Figure 3.

Schematic model for the effects of differentially targeted hydrogen peroxide (H₂O₂) on endothelial nitric oxide synthase (eNOS) phosphorylation pathways. This figure presents a model summarizing studies of endothelial cells expressing recombinant differentially targeted d-amino acid oxidase (DAAO). These experiments probed the effects of H₂O₂ generated in distinct subcellular compartments on oxidant-modulated phosphorylation pathways in vascular endothelial cells. DAAO is a soluble protein but can be targeted to different subcellular locales using N-terminal signal sequences. Following addition of the DAAO substrate d-alanine, the phosphorylation of key phosphoenzymes was analyzed.

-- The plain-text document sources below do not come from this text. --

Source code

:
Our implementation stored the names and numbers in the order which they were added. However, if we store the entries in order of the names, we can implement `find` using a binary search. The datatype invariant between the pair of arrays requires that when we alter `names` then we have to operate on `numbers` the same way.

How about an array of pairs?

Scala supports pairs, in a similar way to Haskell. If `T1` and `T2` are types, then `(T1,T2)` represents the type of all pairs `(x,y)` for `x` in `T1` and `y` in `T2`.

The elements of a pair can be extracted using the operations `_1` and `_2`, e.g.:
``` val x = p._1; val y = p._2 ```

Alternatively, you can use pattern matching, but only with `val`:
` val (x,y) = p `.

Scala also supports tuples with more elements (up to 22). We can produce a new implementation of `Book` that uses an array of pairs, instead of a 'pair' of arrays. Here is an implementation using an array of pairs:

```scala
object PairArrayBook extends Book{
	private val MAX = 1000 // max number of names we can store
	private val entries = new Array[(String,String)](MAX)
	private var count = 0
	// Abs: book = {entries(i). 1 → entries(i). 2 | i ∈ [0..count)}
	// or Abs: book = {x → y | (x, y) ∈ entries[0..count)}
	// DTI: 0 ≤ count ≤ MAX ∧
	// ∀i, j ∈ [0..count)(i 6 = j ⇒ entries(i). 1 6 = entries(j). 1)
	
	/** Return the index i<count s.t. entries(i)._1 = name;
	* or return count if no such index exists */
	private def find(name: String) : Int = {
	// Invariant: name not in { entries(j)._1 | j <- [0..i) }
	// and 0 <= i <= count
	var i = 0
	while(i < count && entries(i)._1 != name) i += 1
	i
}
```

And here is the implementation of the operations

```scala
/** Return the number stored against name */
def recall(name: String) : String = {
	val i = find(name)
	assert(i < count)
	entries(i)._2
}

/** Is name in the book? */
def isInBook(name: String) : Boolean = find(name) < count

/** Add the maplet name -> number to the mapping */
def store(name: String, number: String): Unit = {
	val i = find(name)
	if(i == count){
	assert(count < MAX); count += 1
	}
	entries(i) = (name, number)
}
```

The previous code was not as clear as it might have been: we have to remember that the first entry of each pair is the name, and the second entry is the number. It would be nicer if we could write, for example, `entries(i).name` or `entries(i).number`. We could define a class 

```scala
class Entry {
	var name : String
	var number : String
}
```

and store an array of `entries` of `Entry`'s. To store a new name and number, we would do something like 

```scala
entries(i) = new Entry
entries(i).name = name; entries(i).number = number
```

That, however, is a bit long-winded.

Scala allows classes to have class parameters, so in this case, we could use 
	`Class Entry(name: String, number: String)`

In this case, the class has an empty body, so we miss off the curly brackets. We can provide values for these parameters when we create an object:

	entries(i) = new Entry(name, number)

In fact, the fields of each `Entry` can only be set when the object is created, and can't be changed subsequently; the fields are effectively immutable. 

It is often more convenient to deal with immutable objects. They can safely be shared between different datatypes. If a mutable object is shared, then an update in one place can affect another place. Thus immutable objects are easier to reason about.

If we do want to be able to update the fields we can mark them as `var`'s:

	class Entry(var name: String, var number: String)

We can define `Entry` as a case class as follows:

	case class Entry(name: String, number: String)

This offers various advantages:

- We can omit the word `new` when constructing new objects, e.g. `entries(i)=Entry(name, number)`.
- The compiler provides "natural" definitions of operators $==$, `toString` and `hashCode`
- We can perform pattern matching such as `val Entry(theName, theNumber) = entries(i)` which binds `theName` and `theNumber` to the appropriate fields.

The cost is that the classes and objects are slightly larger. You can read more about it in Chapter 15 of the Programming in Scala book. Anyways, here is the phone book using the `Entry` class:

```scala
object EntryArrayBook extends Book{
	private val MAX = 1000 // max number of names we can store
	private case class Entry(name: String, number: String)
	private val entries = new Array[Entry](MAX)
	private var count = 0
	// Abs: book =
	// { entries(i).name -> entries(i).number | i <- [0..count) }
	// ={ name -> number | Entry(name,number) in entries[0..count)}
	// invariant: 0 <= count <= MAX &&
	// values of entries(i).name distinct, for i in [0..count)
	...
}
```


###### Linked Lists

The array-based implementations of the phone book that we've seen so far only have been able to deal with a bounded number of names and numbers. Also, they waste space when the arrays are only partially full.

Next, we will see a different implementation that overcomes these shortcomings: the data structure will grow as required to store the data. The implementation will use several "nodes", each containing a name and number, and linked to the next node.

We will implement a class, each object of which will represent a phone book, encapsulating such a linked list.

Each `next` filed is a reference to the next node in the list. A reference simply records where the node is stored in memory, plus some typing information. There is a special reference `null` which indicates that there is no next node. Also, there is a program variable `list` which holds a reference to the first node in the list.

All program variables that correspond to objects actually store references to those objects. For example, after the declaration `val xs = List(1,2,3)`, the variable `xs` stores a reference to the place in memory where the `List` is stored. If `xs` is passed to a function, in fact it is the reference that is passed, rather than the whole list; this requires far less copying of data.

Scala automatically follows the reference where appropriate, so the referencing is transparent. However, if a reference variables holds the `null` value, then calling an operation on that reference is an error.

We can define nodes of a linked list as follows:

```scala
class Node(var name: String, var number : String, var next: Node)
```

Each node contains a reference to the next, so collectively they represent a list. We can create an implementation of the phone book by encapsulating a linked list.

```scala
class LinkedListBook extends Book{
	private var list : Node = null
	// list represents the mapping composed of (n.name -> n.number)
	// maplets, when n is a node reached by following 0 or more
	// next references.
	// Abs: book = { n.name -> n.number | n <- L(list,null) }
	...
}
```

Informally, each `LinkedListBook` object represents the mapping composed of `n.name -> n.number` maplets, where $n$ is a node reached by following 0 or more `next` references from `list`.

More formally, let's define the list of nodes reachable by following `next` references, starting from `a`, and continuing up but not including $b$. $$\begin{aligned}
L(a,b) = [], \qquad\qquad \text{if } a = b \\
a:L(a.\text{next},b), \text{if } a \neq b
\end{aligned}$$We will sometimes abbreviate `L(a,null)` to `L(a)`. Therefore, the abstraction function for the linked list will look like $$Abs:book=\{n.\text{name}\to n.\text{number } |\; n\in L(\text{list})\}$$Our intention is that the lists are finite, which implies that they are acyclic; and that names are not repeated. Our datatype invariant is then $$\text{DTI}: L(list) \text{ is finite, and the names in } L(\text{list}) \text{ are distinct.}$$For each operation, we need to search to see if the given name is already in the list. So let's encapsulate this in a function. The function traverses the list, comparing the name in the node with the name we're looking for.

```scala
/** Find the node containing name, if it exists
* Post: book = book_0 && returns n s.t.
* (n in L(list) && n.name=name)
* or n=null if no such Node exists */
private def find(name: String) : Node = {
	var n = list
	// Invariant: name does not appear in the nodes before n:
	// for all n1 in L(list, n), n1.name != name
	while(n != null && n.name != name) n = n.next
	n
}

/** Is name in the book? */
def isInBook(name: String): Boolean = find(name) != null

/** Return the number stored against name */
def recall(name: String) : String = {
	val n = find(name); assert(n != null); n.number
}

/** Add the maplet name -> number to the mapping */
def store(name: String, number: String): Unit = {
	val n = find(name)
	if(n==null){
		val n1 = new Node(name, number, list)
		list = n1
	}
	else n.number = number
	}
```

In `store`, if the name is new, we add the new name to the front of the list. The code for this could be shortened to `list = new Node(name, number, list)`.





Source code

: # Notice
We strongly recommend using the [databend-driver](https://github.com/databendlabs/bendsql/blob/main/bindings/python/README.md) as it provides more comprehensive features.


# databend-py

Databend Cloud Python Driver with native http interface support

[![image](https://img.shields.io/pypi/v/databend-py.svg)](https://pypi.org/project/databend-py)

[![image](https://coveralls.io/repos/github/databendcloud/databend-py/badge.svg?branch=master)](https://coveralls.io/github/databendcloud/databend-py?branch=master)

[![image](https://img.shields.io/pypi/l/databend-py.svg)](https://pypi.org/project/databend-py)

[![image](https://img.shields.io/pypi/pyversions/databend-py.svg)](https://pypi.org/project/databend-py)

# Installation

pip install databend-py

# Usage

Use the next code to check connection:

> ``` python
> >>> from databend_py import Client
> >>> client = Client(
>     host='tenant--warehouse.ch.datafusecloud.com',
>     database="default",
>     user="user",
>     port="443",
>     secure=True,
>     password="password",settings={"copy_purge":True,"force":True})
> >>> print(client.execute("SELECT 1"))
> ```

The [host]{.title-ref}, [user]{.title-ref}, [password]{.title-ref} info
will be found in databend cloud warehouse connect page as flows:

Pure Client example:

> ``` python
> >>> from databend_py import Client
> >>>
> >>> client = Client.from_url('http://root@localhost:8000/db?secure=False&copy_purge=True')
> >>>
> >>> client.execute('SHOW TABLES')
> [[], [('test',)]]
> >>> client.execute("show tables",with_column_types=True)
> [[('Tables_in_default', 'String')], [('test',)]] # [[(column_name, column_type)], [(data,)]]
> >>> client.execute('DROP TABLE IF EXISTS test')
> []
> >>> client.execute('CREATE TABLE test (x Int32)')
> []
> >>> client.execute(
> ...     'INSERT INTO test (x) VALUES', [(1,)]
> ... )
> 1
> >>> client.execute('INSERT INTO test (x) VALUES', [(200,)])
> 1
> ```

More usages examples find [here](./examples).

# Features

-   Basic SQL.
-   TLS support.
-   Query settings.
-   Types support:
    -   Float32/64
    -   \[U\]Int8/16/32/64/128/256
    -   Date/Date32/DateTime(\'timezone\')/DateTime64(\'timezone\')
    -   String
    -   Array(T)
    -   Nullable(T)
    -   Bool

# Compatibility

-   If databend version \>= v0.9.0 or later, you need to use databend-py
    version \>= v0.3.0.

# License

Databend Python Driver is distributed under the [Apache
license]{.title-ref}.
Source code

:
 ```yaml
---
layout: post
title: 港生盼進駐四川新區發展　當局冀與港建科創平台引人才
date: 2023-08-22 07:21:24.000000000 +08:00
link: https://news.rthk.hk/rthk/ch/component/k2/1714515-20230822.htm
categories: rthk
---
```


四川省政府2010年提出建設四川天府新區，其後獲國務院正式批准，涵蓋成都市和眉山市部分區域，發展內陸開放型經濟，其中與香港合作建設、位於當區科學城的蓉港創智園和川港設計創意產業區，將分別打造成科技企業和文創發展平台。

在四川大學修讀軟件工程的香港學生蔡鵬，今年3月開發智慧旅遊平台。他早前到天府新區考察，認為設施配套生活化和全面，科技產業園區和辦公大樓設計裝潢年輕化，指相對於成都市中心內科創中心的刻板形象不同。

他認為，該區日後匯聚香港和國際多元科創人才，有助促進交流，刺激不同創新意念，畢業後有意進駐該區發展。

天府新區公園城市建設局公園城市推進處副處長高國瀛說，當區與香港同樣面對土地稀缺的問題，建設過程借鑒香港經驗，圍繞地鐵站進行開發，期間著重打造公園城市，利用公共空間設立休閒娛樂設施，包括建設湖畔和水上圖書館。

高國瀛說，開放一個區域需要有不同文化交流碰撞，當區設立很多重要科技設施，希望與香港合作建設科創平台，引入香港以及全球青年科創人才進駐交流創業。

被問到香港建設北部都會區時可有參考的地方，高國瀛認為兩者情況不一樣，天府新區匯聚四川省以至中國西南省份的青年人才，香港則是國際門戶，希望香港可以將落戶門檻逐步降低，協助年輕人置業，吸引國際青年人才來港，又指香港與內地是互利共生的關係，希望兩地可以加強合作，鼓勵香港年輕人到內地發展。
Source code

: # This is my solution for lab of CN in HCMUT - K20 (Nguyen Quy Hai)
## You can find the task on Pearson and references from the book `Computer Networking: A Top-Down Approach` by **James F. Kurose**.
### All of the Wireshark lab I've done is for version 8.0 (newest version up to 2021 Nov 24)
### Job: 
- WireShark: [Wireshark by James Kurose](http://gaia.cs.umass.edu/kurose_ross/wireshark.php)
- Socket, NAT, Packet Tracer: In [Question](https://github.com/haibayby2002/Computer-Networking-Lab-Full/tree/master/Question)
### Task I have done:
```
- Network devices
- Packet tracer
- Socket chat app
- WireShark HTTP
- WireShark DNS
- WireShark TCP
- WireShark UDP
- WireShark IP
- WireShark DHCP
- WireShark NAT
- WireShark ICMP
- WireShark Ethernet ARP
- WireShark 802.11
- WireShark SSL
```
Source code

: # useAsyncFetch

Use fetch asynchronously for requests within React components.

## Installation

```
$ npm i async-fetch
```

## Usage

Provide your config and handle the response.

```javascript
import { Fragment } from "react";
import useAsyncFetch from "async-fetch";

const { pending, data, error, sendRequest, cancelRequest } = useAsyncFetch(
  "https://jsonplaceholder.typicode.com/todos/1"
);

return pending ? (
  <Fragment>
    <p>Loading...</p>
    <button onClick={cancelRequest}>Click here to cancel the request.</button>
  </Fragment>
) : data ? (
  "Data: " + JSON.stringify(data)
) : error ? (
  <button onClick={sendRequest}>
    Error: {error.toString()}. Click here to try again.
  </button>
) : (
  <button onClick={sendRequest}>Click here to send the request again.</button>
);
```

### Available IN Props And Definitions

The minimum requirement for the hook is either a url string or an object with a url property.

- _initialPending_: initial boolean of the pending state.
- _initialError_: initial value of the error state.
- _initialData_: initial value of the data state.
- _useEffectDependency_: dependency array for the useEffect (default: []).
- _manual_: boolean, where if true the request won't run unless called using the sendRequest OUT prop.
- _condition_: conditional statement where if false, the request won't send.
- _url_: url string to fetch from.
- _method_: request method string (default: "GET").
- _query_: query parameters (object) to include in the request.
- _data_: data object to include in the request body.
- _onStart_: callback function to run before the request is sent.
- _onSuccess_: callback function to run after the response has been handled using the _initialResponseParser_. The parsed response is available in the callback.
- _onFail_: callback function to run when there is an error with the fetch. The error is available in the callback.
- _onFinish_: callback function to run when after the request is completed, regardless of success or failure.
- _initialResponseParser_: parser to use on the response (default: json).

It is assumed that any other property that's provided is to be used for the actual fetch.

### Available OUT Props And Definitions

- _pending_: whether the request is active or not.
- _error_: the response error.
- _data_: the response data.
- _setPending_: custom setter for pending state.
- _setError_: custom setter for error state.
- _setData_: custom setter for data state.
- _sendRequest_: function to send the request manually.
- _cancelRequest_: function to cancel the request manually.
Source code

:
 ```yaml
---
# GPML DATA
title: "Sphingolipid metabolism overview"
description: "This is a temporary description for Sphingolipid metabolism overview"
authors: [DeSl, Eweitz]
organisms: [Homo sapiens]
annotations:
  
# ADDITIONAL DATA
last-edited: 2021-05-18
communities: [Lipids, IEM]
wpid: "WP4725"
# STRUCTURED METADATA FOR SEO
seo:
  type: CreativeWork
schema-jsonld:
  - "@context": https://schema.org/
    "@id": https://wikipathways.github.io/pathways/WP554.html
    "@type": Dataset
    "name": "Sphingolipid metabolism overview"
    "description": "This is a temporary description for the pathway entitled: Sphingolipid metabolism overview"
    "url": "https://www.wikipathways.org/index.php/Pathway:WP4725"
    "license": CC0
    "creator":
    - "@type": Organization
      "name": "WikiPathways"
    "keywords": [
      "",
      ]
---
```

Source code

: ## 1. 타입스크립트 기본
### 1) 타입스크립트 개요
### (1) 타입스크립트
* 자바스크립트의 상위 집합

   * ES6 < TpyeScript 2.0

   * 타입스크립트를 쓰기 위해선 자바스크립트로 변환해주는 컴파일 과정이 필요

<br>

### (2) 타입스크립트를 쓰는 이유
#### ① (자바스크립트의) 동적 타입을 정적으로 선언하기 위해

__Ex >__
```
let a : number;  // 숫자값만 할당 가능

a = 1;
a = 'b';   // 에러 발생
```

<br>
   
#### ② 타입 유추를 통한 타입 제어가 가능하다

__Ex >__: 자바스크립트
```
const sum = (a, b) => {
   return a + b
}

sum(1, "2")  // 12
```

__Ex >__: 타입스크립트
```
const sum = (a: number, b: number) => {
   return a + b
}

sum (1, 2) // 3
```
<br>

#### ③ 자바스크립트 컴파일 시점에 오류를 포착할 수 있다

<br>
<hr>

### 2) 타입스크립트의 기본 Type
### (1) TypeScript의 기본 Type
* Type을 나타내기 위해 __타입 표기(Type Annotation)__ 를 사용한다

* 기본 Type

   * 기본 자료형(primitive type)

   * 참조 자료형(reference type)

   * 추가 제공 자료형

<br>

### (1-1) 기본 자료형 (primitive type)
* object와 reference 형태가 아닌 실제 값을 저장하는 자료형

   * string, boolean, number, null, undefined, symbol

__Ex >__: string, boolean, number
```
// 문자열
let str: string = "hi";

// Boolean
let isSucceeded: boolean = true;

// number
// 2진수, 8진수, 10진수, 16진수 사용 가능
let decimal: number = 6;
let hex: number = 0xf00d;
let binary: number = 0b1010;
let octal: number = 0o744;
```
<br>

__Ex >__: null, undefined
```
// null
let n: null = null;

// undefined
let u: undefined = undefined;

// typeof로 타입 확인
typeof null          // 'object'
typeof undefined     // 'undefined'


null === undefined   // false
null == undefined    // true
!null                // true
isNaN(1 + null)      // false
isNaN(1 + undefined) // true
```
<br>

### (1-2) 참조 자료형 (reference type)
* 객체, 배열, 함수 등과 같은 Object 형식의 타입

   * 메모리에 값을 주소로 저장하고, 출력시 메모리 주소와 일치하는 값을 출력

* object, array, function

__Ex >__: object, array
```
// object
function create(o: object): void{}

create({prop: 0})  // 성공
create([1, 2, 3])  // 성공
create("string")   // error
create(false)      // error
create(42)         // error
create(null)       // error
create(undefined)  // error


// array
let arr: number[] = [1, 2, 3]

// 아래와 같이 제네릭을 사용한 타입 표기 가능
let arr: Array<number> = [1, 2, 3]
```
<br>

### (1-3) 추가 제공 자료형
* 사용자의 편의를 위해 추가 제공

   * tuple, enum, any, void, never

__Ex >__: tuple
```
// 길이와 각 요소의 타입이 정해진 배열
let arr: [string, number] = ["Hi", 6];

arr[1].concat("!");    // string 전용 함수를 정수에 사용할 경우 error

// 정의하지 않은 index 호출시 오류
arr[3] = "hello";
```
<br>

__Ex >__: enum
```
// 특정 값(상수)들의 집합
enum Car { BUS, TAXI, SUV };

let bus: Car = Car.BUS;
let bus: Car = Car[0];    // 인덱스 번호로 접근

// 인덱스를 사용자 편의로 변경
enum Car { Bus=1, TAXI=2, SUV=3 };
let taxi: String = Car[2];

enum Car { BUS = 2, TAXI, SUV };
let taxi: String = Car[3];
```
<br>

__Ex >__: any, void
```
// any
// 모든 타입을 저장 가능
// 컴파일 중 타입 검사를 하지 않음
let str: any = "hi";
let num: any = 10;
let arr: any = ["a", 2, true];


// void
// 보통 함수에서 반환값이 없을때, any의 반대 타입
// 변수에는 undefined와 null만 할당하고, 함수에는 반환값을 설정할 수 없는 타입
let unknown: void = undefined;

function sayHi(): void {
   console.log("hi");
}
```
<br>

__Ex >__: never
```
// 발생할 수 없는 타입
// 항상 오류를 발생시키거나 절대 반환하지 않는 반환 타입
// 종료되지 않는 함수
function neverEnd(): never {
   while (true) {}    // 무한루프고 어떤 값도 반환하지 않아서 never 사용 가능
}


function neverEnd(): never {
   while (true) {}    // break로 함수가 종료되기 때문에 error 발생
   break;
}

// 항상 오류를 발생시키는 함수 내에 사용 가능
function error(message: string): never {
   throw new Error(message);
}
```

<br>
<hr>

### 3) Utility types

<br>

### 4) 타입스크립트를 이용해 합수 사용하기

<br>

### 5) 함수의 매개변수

H₂O₂ synthesized by DAAO constructs targeted either to endothelial cell nucleus (right) or to caveolae (left) led to the activation of protein kinase pathways that promote the phosphorylation of eNOS. H₂O₂ generated in either the nucleus or the cytosol leads to phosphorylation of the kinases PI3K, Akt1, and AMP-activated protein kinase (AMPK) and to the phosphorylation of acetyl CoA carboxylase (ACC) and eNOS. But only the H₂O₂ generated in the endothelial cell nucleus, not in the caveolae, leads to eNOS phosphorylation via AMPK: Caveola-derived H₂O₂ does not promote eNOS phosphorylation via AMPK, suggesting that different cellular pools of AMPK may be differentially regulated by oxidants. This figure exemplifies the importance of the subcellular localization of oxidants in the modulation of cell signaling pathways. Figure adapted from Reference 32 using BioRender.com.